Cuore nero Samurai

Francesco Acquaroli, samurai dal cuore nero, è un bravissimo attore dal curriculum corposo, capace di destreggiarsi abilmente in ruoli da villain. Un artista dell’espressione, che ama gli animali e che sogna di fare Gian Burrasca.

Buonasera Francesco, quanto è difficile oggi essere un attore?
Fare l’attore è un mestiere molto difficile, molto provante. Hai davanti a te delle prove molto difficili. Ad esempio una è quella di convincere gli altri che tu sei un attore.

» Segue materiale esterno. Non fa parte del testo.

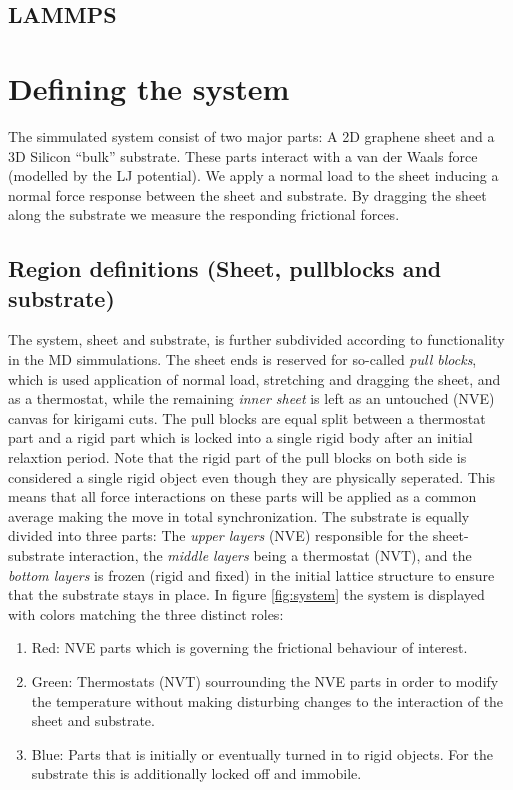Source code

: \subsection{LAMMPS}


\section{Defining the system}

The simmulated system consist of two major parts: A 2D graphene sheet and a 3D Silicon ``bulk'' substrate. These parts interact with a van der Waals force (modelled by the LJ potential). We apply a normal load to the sheet inducing a normal force response between the sheet and substrate. By dragging the sheet along the substrate we measure the responding frictional forces.


\subsection{Region definitions (Sheet, pullblocks and substrate)}

The system, sheet and substrate, is further subdivided according to
functionality in the MD simmulations. The sheet ends is reserved for so-called
\textit{pull blocks}, which is used application of normal load, stretching and
dragging the sheet, and as a thermostat, while the remaining \textit{inner
sheet} is left as an untouched (NVE) canvas for kirigami cuts. The pull blocks
are equal split between a thermostat part and a rigid part which is locked into
a single rigid body after an initial relaxtion period. Note that the rigid part
of the pull blocks on both side is considered a single rigid object even though
they are physically seperated. This means that all force interactions on these
parts will be applied as a common average making the move in total
synchronization. The substrate is equally divided into three parts: The
\textit{upper layers} (NVE) responsible for the sheet-substrate interaction, the
\textit{middle layers} being a thermostat (NVT), and the \textit{bottom layers}
is frozen (rigid and fixed) in the initial lattice structure to ensure that the
substrate stays in place. In figure \ref{fig:system} the system is displayed
with colors matching the three distinct roles:
\begin{enumerate}
  \item Red: NVE parts which is governing the frictional behaviour of interest.
  \item Green: Thermostats (NVT) sourrounding the NVE parts in order to modify the temperature without making disturbing changes to the interaction of the sheet and substrate.
  \item Blue: Parts that is initially or eventually turned in to rigid objects. For the substrate this is additionally locked off and immobile. 
\end{enumerate}

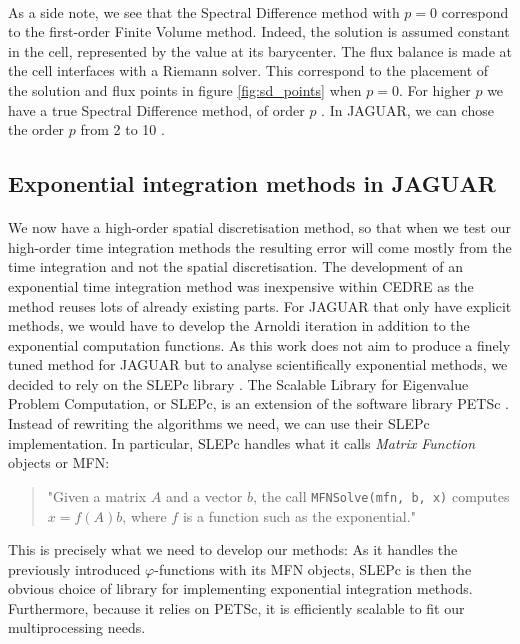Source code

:       \paragraph{}
      As a side note, we see that the Spectral Difference method with $p = 0$ correspond to the first-order Finite Volume method.
      Indeed, the solution is assumed constant in the cell, represented by the value at its barycenter.
      The flux balance is made at the cell interfaces with a Riemann solver.
      This correspond to the placement of the solution and flux points in figure \ref{fig:sd_points} when $p = 0$.
      For higher $p$ we have a true Spectral Difference method, of order $p$ .
      In JAGUAR, we can chose the order $p$ from 2 to 10 .


    \subsection{Exponential integration methods in JAGUAR}

      \paragraph{}
      We now have a high-order spatial discretisation method, so that when we test our high-order time integration methods the resulting error will come mostly from the time integration and not the spatial discretisation.
      The development of an exponential time integration method was inexpensive within CEDRE as the method reuses lots of already existing parts.
      For JAGUAR that only have explicit methods, we would have to develop the Arnoldi iteration in addition to the exponential computation functions.
      As this work does not aim to produce a finely tuned method for JAGUAR but to analyse scientifically exponential methods, we decided to rely on the SLEPc library \cite{HernandezRomanVidal2005}.
      The Scalable Library for Eigenvalue Problem Computation, or SLEPc, is an extension of the software library PETSc \cite{petsc-web-page,petsc-user-ref,petsc-efficient}.
      Instead of rewriting the algorithms we need, we can use their SLEPc implementation.
      In particular, SLEPc handles what it calls \emph{Matrix Function} objects or MFN:
      \begin{quote}
        "Given a matrix $A$ and a vector $b$, the call \texttt{MFNSolve(mfn, b, x)} computes \\
        $x=f\left(A\right) b$, where $f$ is a function such as the exponential."
      \end{quote}
      This is precisely what we need to develop our methods:
      As it handles the previously introduced $\varphi$-functions with its MFN objects, SLEPc is then the obvious choice of library for implementing exponential integration methods.
      Furthermore, because it relies on PETSc, it is efficiently scalable to fit our multiprocessing needs.

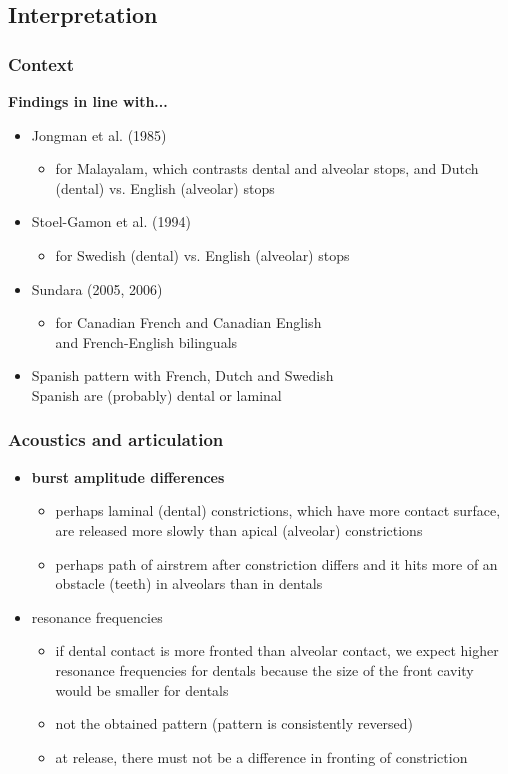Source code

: \documentclass{beamer}
\begin{document}
\subsection{Interpretation}

\begin{frame}
\frametitle{Context}
\textbf{Findings in line with...}
\begin{itemize}
	\item Jongman et al. (1985) \begin{itemize} \item for Malayalam, which contrasts dental and alveolar stops, and Dutch (dental) vs. English (alveolar) stops \end{itemize}
	\item Stoel-Gamon et al. (1994) \begin{itemize} \item for Swedish (dental) vs. English (alveolar) stops \end{itemize}
	\item Sundara (2005, 2006) \begin{itemize} \item for Canadian French and Canadian English \\ and French-English bilinguals\end{itemize}
	\item Spanish  pattern with French, Dutch and Swedish \\ \alert{Spanish  are (probably) dental or laminal}
\end{itemize}
\end{frame}

\begin{frame}
\frametitle{Acoustics and articulation}
\begin{itemize}
	\item \textbf{burst amplitude differences}
	\begin{itemize}
		\item perhaps laminal (dental) constrictions, which have more contact surface, are released more slowly than apical (alveolar) constrictions
		\item perhaps path of airstrem after constriction differs and it hits more of an obstacle (teeth) in alveolars than in dentals
	\end{itemize}
	\item resonance frequencies
	\begin{itemize}
		\item if dental contact is more fronted than alveolar contact, we expect higher resonance frequencies for dentals because the size of the front cavity would be smaller for dentals
		\item not the obtained pattern (pattern is consistently reversed)
		\item at release, there must not be a difference in fronting of constriction
	\end{itemize}
\end{itemize}
\end{frame}
\end{document}
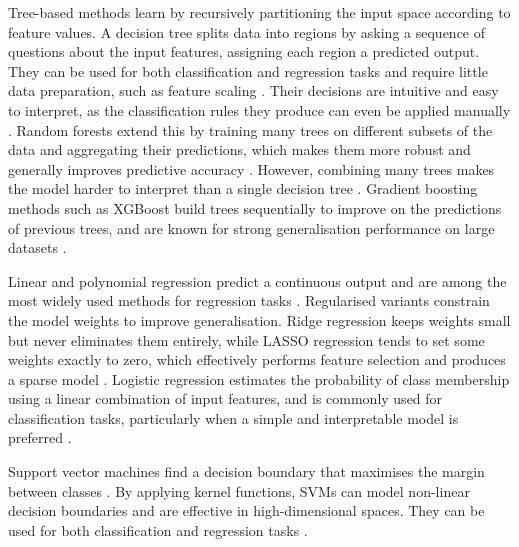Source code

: Tree-based methods learn by recursively partitioning the input space 
according to feature values. A decision tree splits data into regions 
by asking a sequence of questions about the input features, assigning 
each region a predicted output. They can be used for both 
classification and regression tasks and require little data 
preparation, such as feature scaling 
\parencite[Chapter~6]{geron2019hands_on_machine_learning,
sarker2021machine_learning_algorithms_real_world_applications_research_directions}. 
Their decisions are intuitive and easy to interpret, as the 
classification rules they produce can even be applied manually 
\parencite[Chapter~6]{geron2019hands_on_machine_learning}.
Random forests extend this by training many trees on different 
subsets of the data and aggregating their predictions, which makes 
them more robust and generally improves predictive accuracy 
\parencite{breiman2001random_forests}. 
However, combining many trees makes the model harder to interpret 
than a single decision tree 
\parencite[Chapter~6]{geron2019hands_on_machine_learning}. 
Gradient boosting methods such as XGBoost build trees sequentially 
to improve on the predictions of previous trees, and are known for 
strong generalisation performance on large datasets
\parencite{chen2016xgboost,
sarker2021machine_learning_algorithms_real_world_applications_research_directions}.

Linear and polynomial regression predict a continuous output and 
are among the most widely used methods for regression tasks 
\parencite{sarker2021machine_learning_algorithms_real_world_applications_research_directions}. 
Regularised variants constrain the model weights to improve 
generalisation. Ridge regression keeps weights small but never 
eliminates them entirely, while LASSO regression tends to set some 
weights exactly to zero, which effectively performs feature 
selection and produces a sparse model 
\parencite{tibshirani1996regression_lasso_ridge, 
geron2019hands_on_machine_learning}. 
Logistic regression estimates the probability of class membership 
using a linear combination of input features, and is commonly used 
for classification tasks, particularly when a simple and 
interpretable model is preferred 
\parencite[Chapter~4]{geron2019hands_on_machine_learning,
sarker2021machine_learning_algorithms_real_world_applications_research_directions}.

Support vector machines find a decision boundary that maximises 
the margin between classes 
\parencite{cortes1995support_vector_networks}. 
By applying kernel functions, SVMs can model non-linear decision 
boundaries and are effective in high-dimensional spaces. They can 
be used for both classification and regression tasks 
\parencite[Chapter~5]{geron2019hands_on_machine_learning,
sarker2021machine_learning_algorithms_real_world_applications_research_directions}.

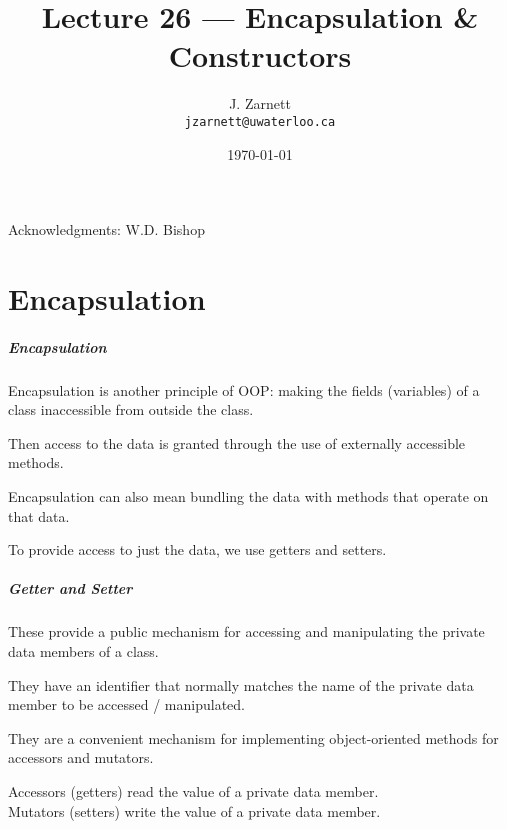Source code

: 

\title{Lecture 26 --- Encapsulation \& Constructors}

\author{J. Zarnett\\
\texttt{jzarnett@uwaterloo.ca}}
\date{\today}



\begin{frame}
  \titlepage
  
  \begin{center}
  \small{Acknowledgments: W.D. Bishop}
  \end{center}
\end{frame}

\part{Encapsulation}
\begin{frame}\partpage\end{frame}

\begin{frame}
\frametitle{Encapsulation}
\alert{Encapsulation} is another principle of OOP: making the fields (variables) of a class inaccessible from outside the class.

Then access to the data is granted through the use of externally accessible methods.

Encapsulation can also mean bundling the data with methods that operate on that data.

To provide access to just the data, we use \alert{getter}s and \alert{setter}s.

\end{frame}


\begin{frame}
\frametitle{Getter and Setter}

These provide a public mechanism for accessing and manipulating the private data members of a class.

They have an identifier that normally matches the name of the private data member to be accessed / manipulated.

They are a convenient mechanism for implementing object-oriented methods for accessors and mutators.

\alert{Accessors} (getters) read the value of a private data member.\\
\alert{Mutators} (setters) write the value of a private data member.

\end{frame}

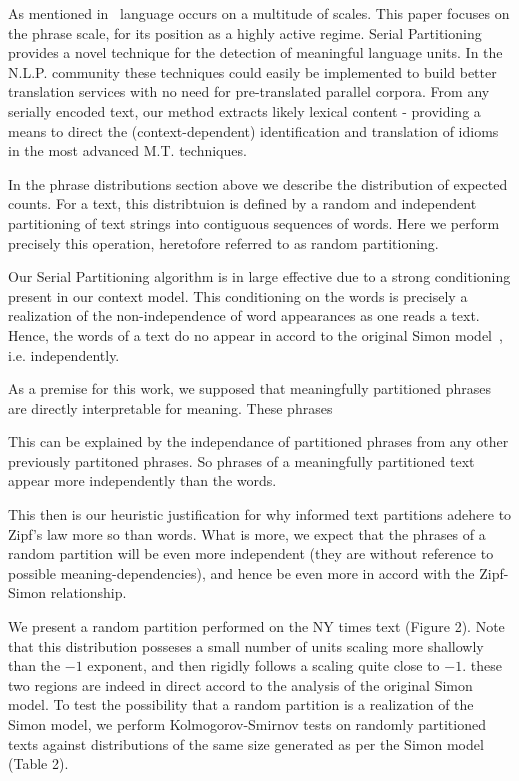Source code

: As mentioned in~\cite{williams2013a} language occurs on a multitude of
scales. 
This paper focuses on the phrase scale, for its position as a highly
active regime.
Serial Partitioning provides a novel technique for the detection of
meaningful language units.  
In the N.L.P. community these techniques could easily be implemented
to build better translation services with no need for pre-translated
parallel corpora.  
From any serially encoded text, our method extracts likely lexical
content - providing a means to direct the (context-dependent)
identification and translation of idioms in the most advanced
M.T. techniques.

In the phrase distributions section above we describe the distribution
of expected counts.
For a text, this distribtuion is defined by a random and independent
partitioning of text strings into contiguous sequences of words.
Here we perform precisely this operation, heretofore referred to as
random partitioning.

Our Serial Partitioning algorithm is in large effective due to a
strong conditioning present in our context model.
This conditioning on the words is precisely a realization of the
non-independence of word appearances as one reads a text.
Hence, the words of a text do no appear in accord to the original
Simon model~\cite{simon1955a}, i.e. independently.

As a premise for this work, we supposed that meaningfully partitioned
phrases are directly interpretable for meaning.
These phrases

This can be explained by the independance of partitioned phrases from
any other previously partitoned phrases. 
So phrases of a meaningfully partitioned text appear more
independently than the words.

 
This then is our heuristic justification for why informed text
partitions adehere to Zipf's law more so than words.
What is more, we expect that the phrases of a random partition will be
even more independent (they are without reference to possible
meaning-dependencies), and hence be even more in accord with the
Zipf-Simon relationship.

We present a random partition performed on the NY times text (Figure
2).
Note that this distribution posseses a small number of units scaling
more shallowly than the $-1$ exponent, and then rigidly follows a
scaling quite close to $-1$.
these two regions are indeed in direct accord to the analysis of the
original Simon model.
To test the possibility that a random partition is a realization of
the Simon model, we perform Kolmogorov-Smirnov  tests on randomly partitioned texts against
distributions of the same size generated as per the Simon model (Table
2).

Hai lavorato con Gigi Proietti nella fiction l’avvocato Porta. Che ricordi hai del maestro?
Gigi era un grandissimo professionista con il dono della leggerezza. Era un artista totale, durante le pause alleggeriva la tensione raccontando aneddoti e curiosità. La prima volta che lo vidi fu al teatro Tenda a Piazza Mancini durante lo spettacolo A me gli occhi, please. Mio nonno era un estimatore di Petrolini e Gigi ebbe il grande merito di far conoscere alle generazioni successive il teatro di questo grandissimo artista romano. Proietti aveva trovato la sua dimensione a teatro e in televisione. Probabilmente chi faceva cinema credeva che funzionasse meno in pellicola, stessa cosa accaduta a Eduardo De Filippo. Misteri che resteranno insoluti!

Come mai Suburra ha avuto un tale successo di pubblico e di critica?
Suburra, così come Romanzo Criminale e Gomorra, hanno attinto a piene mani dalla realtà descritta dalla cronaca e l’hanno esorcizzata. Qui esce e si rivela la funzione catartica della finzione cinematografica. Suburra ha funzionato perché è un prodotto televisivo di altissima qualità.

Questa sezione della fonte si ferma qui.